[WHAT TO PRODUCE]
Report each line of the entries below that has the word "with" in it.

(Saved entries)
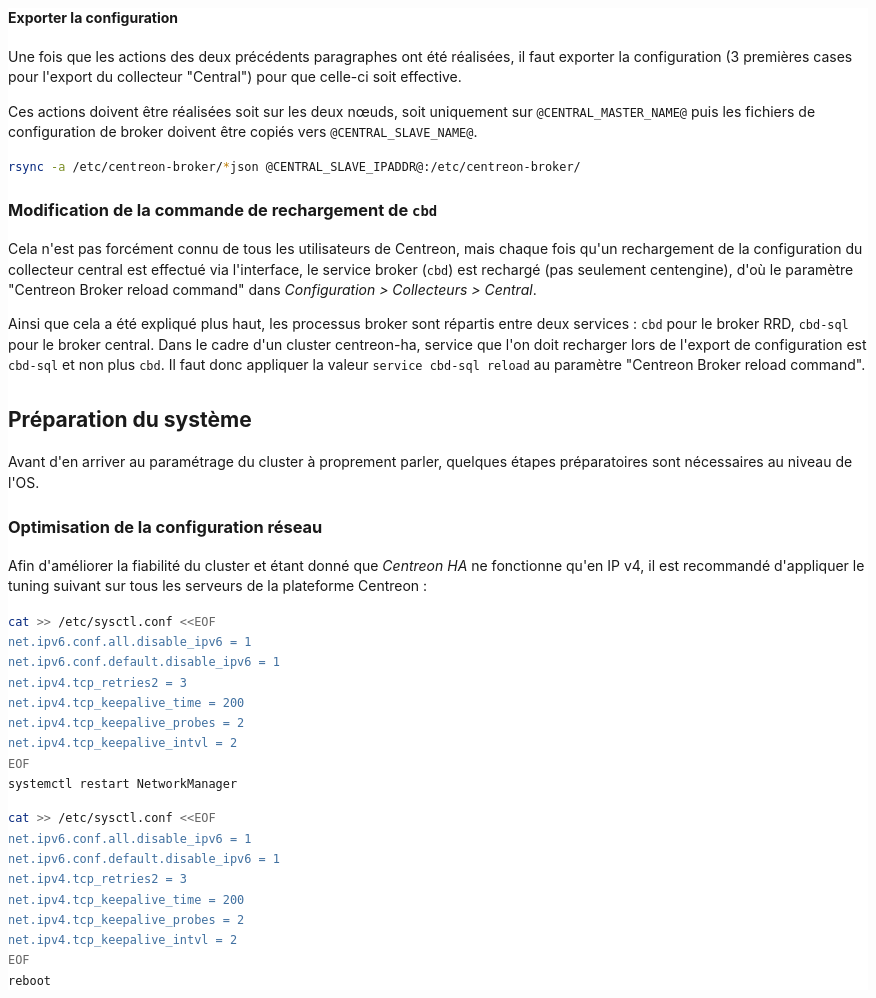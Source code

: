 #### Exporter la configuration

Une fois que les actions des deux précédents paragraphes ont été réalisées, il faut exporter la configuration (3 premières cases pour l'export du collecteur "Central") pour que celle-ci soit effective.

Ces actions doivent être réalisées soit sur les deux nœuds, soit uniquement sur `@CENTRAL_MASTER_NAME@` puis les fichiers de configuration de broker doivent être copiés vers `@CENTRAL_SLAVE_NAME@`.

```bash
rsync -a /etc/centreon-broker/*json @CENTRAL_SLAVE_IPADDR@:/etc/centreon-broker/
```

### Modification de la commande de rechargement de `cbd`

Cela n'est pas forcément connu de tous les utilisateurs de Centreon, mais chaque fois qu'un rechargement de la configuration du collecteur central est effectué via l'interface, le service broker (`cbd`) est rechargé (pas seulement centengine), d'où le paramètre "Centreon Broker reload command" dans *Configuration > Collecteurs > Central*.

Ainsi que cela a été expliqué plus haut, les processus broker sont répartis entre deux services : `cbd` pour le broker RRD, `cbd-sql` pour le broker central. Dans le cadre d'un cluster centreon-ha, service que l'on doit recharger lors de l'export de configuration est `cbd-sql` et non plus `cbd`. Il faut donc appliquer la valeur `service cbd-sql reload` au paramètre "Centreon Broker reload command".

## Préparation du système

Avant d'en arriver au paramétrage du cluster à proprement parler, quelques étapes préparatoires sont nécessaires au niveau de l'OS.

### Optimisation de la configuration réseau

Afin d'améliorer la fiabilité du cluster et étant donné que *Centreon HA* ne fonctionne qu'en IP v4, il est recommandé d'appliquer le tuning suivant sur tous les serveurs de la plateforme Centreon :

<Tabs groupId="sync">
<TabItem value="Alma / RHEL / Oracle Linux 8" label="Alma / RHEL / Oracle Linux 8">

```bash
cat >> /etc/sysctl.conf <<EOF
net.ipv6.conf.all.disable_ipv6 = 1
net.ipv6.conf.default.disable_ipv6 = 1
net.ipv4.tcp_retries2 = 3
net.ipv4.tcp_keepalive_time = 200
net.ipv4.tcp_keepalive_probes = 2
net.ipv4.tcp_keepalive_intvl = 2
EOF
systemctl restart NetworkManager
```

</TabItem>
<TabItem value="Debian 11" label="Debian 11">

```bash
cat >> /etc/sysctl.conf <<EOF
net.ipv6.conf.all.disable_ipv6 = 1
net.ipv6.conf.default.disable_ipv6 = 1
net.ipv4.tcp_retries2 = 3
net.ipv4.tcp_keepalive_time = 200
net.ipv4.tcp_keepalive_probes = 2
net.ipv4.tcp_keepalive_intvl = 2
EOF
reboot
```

==

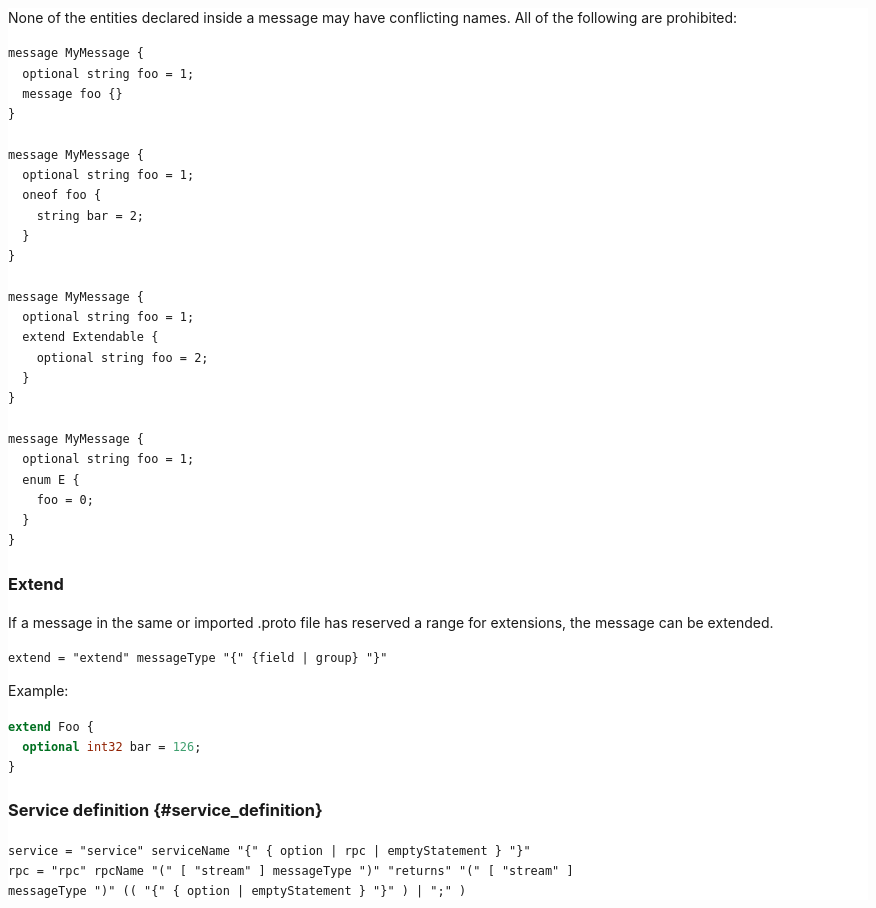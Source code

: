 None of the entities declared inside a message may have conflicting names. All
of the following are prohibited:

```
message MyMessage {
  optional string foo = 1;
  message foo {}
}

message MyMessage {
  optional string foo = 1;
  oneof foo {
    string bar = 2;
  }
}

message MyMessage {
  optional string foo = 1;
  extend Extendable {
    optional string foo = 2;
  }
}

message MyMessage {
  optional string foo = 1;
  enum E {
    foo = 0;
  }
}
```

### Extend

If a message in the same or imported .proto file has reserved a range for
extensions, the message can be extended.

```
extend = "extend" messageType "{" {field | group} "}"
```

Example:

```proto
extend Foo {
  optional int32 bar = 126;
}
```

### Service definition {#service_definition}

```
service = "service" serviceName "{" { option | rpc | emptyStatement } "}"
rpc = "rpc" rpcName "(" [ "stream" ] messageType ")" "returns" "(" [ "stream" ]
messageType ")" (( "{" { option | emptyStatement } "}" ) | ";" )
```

* * *

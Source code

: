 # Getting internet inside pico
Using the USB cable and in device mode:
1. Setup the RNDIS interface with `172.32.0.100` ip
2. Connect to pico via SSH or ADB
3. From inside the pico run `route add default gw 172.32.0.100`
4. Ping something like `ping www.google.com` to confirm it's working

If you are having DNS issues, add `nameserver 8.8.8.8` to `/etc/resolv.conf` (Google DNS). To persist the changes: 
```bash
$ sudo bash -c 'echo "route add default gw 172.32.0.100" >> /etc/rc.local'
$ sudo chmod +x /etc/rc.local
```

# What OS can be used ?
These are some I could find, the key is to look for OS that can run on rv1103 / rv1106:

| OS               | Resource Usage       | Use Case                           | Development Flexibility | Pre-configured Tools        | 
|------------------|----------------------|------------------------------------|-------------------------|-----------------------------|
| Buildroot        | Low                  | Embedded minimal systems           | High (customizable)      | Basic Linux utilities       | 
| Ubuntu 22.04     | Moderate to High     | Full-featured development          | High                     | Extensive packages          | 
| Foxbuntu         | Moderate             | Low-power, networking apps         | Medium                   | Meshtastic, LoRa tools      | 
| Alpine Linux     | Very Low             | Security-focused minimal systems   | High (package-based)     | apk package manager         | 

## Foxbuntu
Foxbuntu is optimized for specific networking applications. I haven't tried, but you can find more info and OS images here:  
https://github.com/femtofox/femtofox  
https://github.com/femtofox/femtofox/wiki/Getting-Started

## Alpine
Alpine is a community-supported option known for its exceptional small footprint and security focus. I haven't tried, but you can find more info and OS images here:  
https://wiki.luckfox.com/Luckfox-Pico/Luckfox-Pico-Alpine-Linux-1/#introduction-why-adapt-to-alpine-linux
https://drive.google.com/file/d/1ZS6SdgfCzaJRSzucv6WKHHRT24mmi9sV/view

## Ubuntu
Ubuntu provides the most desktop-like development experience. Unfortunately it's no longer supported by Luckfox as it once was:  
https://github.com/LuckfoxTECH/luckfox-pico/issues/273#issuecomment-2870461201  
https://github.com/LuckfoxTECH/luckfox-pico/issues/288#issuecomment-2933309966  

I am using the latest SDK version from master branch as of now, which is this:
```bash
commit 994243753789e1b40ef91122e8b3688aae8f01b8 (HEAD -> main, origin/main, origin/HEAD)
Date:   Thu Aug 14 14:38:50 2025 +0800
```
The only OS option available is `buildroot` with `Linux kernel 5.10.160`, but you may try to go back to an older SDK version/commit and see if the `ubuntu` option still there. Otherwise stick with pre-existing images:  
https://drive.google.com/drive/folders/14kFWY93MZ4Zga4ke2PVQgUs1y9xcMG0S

[EXERCISE ANSWER]
1. Setup the RNDIS interface with `172.32.0.100` ip
The only OS option available is `buildroot` with `Linux kernel 5.10.160`, but you may try to go back to an older SDK version/commit and see if the `ubuntu` option still there. Otherwise stick with pre-existing images:  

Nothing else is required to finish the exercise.